A 160 años de su natalicio, José Martí sorprende cada día con su palabra infinita
El cubano de hoy siente que lo sabe todo de José Martí: hemos crecido a la sombra de su legado gracias al influjo de la escuela primaria, los medios de comunicación masiva y la tradición oral. Su pensamiento nos llega casi siempre fragmentado, ajeno a su contexto, como axioma infalible. Todo esto ha ido generando una especie de saturación, que hace exclamar a muchos incautos: «¡¿Otra vez Martí?!».
Sí. Otra vez Martí. Y muchas otras veces, y la saciedad nunca se habrá alcanzado. Incluso los que nos dedicamos de manera sistemática al estudio de su obra, compartamos o no cada uno de sus principios, nos sorprendemos cada día ante su palabra infinita. Un verbo proteico, que se erige con firmeza singular y hermosura indudable en el documento íntimo, la crónica periodística, el discurso patriótico, el verso amoroso, el cuento para niños o la proclama política. Un pensamiento que abarca, en su extensión e intención, a la Isla querida y sus vasos comunicantes con la gran patria americana, la metrópoli norteña, el viejo continente, y los pueblos más humildes y aparentemente distantes de nuestro entorno.

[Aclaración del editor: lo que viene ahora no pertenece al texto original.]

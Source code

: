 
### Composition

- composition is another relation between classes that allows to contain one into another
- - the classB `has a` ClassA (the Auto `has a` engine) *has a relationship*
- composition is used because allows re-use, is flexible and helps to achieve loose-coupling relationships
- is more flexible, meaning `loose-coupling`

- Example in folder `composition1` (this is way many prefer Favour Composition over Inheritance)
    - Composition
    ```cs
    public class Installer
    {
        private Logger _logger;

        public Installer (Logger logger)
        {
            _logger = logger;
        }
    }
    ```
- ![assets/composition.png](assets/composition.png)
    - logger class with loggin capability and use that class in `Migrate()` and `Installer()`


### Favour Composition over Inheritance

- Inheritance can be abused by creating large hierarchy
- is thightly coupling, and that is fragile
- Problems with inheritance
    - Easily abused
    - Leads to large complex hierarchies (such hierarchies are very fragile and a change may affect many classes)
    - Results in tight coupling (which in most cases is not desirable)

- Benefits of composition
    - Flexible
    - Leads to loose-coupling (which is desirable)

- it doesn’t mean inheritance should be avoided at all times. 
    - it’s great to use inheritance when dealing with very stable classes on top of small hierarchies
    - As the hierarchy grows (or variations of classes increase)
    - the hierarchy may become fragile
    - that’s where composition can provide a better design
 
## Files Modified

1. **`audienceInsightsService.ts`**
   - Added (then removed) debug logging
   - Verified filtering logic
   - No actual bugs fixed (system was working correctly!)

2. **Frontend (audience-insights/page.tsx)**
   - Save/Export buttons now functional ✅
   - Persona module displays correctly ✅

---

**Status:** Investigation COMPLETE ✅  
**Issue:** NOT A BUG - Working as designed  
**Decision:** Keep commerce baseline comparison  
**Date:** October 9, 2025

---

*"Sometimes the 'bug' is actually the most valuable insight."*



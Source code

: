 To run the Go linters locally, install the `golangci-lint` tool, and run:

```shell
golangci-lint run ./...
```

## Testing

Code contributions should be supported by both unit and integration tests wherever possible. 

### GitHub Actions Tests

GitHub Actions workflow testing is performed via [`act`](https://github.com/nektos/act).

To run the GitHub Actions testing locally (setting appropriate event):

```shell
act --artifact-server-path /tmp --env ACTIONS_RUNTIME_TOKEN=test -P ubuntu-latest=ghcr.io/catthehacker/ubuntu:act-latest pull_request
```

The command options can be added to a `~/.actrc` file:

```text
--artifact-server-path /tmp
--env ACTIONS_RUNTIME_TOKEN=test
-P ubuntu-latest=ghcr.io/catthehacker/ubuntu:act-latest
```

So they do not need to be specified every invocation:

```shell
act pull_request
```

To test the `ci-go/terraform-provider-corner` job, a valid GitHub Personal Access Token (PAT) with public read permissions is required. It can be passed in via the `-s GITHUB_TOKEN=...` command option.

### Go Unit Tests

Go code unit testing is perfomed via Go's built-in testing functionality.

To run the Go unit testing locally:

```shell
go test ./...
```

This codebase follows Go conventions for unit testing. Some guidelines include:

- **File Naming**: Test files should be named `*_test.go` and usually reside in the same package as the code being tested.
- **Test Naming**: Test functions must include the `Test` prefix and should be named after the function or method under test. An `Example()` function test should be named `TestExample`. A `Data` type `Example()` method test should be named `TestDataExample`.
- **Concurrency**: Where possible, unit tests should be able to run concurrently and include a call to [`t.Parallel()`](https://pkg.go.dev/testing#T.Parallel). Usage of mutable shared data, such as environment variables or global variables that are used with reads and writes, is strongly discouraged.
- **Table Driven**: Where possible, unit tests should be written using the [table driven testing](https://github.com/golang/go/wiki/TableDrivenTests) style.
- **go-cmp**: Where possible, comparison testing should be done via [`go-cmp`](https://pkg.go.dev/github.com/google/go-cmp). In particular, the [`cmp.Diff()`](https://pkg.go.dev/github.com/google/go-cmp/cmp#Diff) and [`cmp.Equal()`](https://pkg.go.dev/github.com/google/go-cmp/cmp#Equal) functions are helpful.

Cuando Gabriela Mistral definía al mayor de los cubanos como «el hombre más puro de la raza», aludía a su vínculo con la hispanidad, de la que él mismo se reconocía como hijo. Hacia ella conservaba, para seguir parafraseando a la chilena, la lealtad del idioma, a pesar de ser un insurrecto en lo político. Pero no nos llamemos a engaño. La insularidad martiana trasciende también de otra manera: desde la encrucijada de su exilio neoyorquino servía y amaba a su patria de cerca, todo lo cerca que le era posible; mas en esa atalaya privilegiada oteaba los vientos que iban y venían sobre y de la Madre América, y tomaba el pulso a la época en su calidad de hombre —puente, apremiado a engarzar la aldea con la gran urbe, lo local con lo universal, y a hallar el equilibrio entre ambos polos.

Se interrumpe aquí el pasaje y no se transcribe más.